Бросив на них недоумевающий взгляд, Дерлаген открыл коробочку. В ней оказался ключ, предмет, похожий на толстый гитарный медиатор, и маленькая изящная фигурка, изображающая человека верхом на лошади. С первого взгляда было ясно, что она очень старая и сделана из чистого золота.
– Она из Мали, – объяснил Дерлаген. – Эксперты из Государственной галереи говорят, что она относится к четырнадцатому веку, периоду царствования Манса Мусы, правителя Тимбукту.
Финн покрутила статуэтку в руках:
– Она просто чудо, но какое отношение эта фигурка имеет к нам?
– Менеер Богарт оставил ее на хранение в нашем сейфе. Он приобрел ее у торговца антиквариатом Остермана на Лабуане, острове у берегов султаната Бруней. Кстати, именно там менеера Богарта видели в последний раз. По словам этого Остермана, золотая фигурка должна быть передана вам в случае, если менеер Богарт… исчезнет. Она предназначена именно вам, фру Райан. Два других предмета – это ключ от дома и чип для отключения сигнализации. Пульт находится справа, прямо у входа. Просто вставьте чип узким концом в соответствующее отверстие и нажмите. Вместо красного огонька должен загореться зеленый. Нанятая нами компания делает в доме уборку раз в неделю – по средам. Если вам понадобятся еще какие-нибудь сведения, я к вашим услугам в любое время дня и ночи.
В его тоне не слышалось ни малейшего желания помочь.

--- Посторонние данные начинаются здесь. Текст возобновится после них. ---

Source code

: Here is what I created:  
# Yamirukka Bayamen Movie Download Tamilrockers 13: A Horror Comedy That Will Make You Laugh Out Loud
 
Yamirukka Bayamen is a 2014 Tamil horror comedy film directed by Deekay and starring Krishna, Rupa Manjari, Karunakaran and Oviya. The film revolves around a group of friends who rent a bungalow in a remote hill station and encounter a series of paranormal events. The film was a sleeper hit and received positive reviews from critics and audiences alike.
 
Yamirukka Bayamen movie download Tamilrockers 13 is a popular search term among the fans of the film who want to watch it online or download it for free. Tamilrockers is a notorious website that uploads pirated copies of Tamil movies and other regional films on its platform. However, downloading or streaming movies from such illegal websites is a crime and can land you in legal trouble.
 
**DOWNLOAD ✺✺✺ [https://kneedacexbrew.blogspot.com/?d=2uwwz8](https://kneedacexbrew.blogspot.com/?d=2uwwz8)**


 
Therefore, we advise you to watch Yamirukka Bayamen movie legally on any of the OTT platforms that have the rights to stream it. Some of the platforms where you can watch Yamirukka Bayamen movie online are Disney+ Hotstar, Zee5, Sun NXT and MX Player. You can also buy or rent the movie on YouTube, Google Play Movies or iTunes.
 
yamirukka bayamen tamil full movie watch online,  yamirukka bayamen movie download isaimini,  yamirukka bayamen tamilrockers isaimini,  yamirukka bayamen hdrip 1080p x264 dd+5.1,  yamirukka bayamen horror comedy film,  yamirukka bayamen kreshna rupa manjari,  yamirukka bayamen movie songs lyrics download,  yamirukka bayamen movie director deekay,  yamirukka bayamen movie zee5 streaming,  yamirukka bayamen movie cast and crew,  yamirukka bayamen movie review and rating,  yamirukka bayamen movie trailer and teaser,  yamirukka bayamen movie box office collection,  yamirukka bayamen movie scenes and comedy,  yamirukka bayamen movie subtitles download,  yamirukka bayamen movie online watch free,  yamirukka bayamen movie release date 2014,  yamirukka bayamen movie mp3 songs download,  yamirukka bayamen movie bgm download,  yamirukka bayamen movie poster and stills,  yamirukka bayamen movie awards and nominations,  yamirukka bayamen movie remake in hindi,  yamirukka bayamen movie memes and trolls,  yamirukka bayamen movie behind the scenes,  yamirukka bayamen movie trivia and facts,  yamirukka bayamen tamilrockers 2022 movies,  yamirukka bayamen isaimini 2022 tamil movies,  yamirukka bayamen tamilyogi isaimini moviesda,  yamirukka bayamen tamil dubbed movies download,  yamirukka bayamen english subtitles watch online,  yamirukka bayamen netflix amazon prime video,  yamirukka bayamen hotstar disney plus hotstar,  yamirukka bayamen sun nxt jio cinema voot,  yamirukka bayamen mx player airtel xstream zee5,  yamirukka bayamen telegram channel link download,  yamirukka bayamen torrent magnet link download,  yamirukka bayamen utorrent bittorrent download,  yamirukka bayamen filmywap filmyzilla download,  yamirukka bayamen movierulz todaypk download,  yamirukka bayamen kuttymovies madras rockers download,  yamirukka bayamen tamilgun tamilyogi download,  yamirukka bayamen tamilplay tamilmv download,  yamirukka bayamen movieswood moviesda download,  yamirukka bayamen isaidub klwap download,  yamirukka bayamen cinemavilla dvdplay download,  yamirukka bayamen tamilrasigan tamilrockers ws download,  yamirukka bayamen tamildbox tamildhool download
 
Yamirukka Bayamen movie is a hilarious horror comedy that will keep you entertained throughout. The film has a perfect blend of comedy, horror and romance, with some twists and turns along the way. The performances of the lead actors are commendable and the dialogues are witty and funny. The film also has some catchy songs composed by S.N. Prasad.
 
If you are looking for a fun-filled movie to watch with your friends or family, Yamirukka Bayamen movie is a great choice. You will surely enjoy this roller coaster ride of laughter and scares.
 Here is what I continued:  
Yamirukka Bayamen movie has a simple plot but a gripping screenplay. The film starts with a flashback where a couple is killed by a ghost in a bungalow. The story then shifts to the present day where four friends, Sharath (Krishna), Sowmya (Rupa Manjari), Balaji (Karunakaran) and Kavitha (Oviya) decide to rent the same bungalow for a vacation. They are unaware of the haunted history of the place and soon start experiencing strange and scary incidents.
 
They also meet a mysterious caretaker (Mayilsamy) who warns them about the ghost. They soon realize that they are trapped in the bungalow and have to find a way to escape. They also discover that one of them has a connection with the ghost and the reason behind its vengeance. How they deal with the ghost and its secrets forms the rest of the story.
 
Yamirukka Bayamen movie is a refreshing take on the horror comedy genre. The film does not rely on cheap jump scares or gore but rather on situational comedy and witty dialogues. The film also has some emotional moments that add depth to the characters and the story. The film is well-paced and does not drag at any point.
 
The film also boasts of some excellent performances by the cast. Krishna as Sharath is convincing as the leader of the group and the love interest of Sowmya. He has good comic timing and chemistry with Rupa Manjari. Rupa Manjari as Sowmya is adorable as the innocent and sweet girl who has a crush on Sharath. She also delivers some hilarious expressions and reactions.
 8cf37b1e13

– В документах оговорено, – продолжал юрист монотонным, скучным голосом, – что вы не имеете права продать дом или любой другой завещанный вам объект до истечения двенадцати месяцев с момента вступления в права наследования, а если по истечении этого срока решите что-либо продать, то доверительное управление семьи Богартов обладает преимущественным правом покупки, что означает…
– Мы знаем, что это означает, – перебил его Билли.

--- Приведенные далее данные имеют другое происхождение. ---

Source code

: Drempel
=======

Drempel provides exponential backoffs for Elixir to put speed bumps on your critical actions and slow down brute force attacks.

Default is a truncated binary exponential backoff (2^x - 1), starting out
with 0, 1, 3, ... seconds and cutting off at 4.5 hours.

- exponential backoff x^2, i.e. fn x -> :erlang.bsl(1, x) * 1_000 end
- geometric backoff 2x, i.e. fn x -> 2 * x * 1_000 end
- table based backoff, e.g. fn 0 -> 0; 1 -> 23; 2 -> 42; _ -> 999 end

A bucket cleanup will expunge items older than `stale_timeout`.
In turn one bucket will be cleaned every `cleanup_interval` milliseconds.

– Ну тогда, если у вас больше нет вопросов…
Дерлаген поднялся со стула. Их явно выпроваживали. Финн бережно положила золотую статуэтку обратно в шкатулку, а шкатулку – в сумку.
– А как мы найдем дом? – спросила она.
– Это очень просто. Вернитесь на площадь Дам, поверните налево на Раадхюйштраат, а после первого моста – направо, на Херенграхт. Дом сто восемьдесят восемь находится сразу же за поворотом, и не заметить его невозможно. Он из темного камня с зеленой дверью.

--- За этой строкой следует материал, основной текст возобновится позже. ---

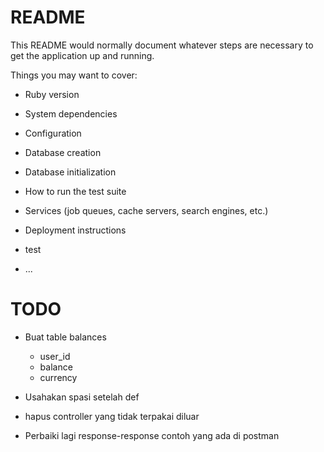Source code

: # README

This README would normally document whatever steps are necessary to get the
application up and running.

Things you may want to cover:

* Ruby version

* System dependencies

* Configuration

* Database creation

* Database initialization

* How to run the test suite

* Services (job queues, cache servers, search engines, etc.)

* Deployment instructions

* test

* ...

# TODO
- Buat table balances
  - user_id
  - balance
  - currency

- Usahakan spasi setelah def

- hapus controller yang tidak terpakai diluar

- Perbaiki lagi response-response contoh yang ada di postman
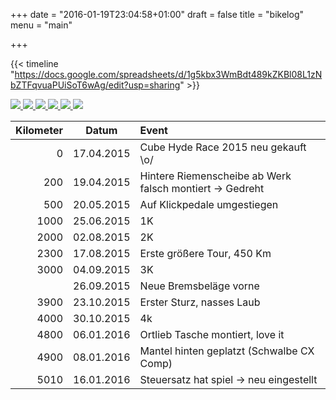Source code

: +++
date = "2016-01-19T23:04:58+01:00"
draft = false
title = "bikelog"
menu = "main"

+++

{{< timeline "https://docs.google.com/spreadsheets/d/1g5kbx3WmBdt489kZKBl08L1zNbZTFqvuaPUiSoT6wAg/edit?usp=sharing" >}}


<!-- https://github.com/sachinchoolur/lightGallery !-->
<div id="aniimated-thumbnials">
  <a href="../media/img/bike_gallery/2015-04-17_1429265858.jpg">
    <img src="../media/img/bike_gallery/2015-04-17_1429265858_small.jpg" />
  </a>
  <a href="../media/img/bike_gallery/2015-04-19_1429434433.jpg">
    <img src="../media/img/bike_gallery/2015-04-19_1429434433_small.jpg" />
  </a>
    <a href="../media/img/bike_gallery/2015-07-10_1436560660.jpg">
    <img src="../media/img/bike_gallery/2015-07-10_1436560660_small.jpg" />
  </a>
    <a href="../media/img/bike_gallery/2015-09-18_1442596011.jpg">
    <img src="../media/img/bike_gallery/2015-09-18_1442596011_small.jpg" />
  </a>
    <a href="../media/img/bike_gallery/2016-01-07_1452191349.jpg">
    <img src="../media/img/bike_gallery/2016-01-07_1452191349_small.jpg" />
  </a>
    <a href="../media/img/bike_gallery/2016-01-16_1452952163.jpg">
    <img src="../media/img/bike_gallery/2016-01-16_1452952163_small.jpg" />
  </a>
</div>
<script src=../../js/lightGallery.min.js></script>
<script>
$('#aniimated-thumbnials').lightGallery({
    thumbnail:true,
    animateThumb: false,
    showThumbByDefault: false
}); 
</script>


| Kilometer |    Datum   |                        Event                             |
|----------:|:----------:|:---------------------------------------------------------|
| 0         | 17.04.2015 | Cube Hyde Race 2015 neu gekauft \o/                     |
| 200       | 19.04.2015 | Hintere Riemenscheibe ab Werk falsch montiert -> Gedreht |
| 500       | 20.05.2015 | Auf Klickpedale umgestiegen                              |
| 1000      | 25.06.2015 | 1K                                                       |
| 2000      | 02.08.2015 | 2K                                                       |
| 2300      | 17.08.2015 | Erste größere Tour, 450 Km                                |
| 3000      | 04.09.2015 | 3K                                                       |
|           | 26.09.2015 | Neue Bremsbeläge vorne                                   |
| 3900      | 23.10.2015 | Erster Sturz, nasses Laub                                |
| 4000      | 30.10.2015 | 4k                                                       |
| 4800      | 06.01.2016 | Ortlieb Tasche montiert, love it                         |
| 4900      | 08.01.2016 | Mantel hinten geplatzt (Schwalbe CX Comp)                |
| 5010      | 16.01.2016 | Steuersatz hat spiel -> neu eingestellt                  |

– Спасибо. – Финн протянула ему руку, но юрист предпочел не заметить этого жеста.
– Geendank,[12]12
Не стоит благодарности (голл.).
[Закрыть] – ответил он, слегка поклонившись.
Минуту спустя, уже на улице, Билли заметил:
– Не слишком дружелюбный тип!
– А что ты хочешь? – пожала плечами Финн. – Он юрист и, кажется, понимает во всей этой истории не больше, чем мы.
– А для юриста нет ничего противнее, чем не понимать, что, собственно, происходит, – подхватил Билли. – Тут неподалеку я видел одно из этих «коричневых» кафе. Укрепим свой дух чашечкой кофе, перед тем как смотреть дом?
– Укрепим.
Кофе опять оказался превосходным, а прогулка – приятной. Над Амстердамом ярко светило солнце, по улицам бродили туристы, катились велосипеды и веселые желтые трамваи. Казалось, весь город радуется жизни. В Лондоне Финн никогда не замечала подобного настроения и, пройдя несколько кварталов, поняла почему: здесь встречалось гораздо меньше людей, озабоченно говорящих по мобильному телефону или набирающих что-то на клавиатуре лэптопов, вместо этого амстердамцы просто разговаривали друг с другом или читали. Да и городской пейзаж был не таким агрессивным, как в столице Британии. Разумеется, и здесь хватало неоновых вывесок, но они не слишком бросались в глаза, а огромные рекламные щиты и телевизионные экраны на стенах зданий практически отсутствовали.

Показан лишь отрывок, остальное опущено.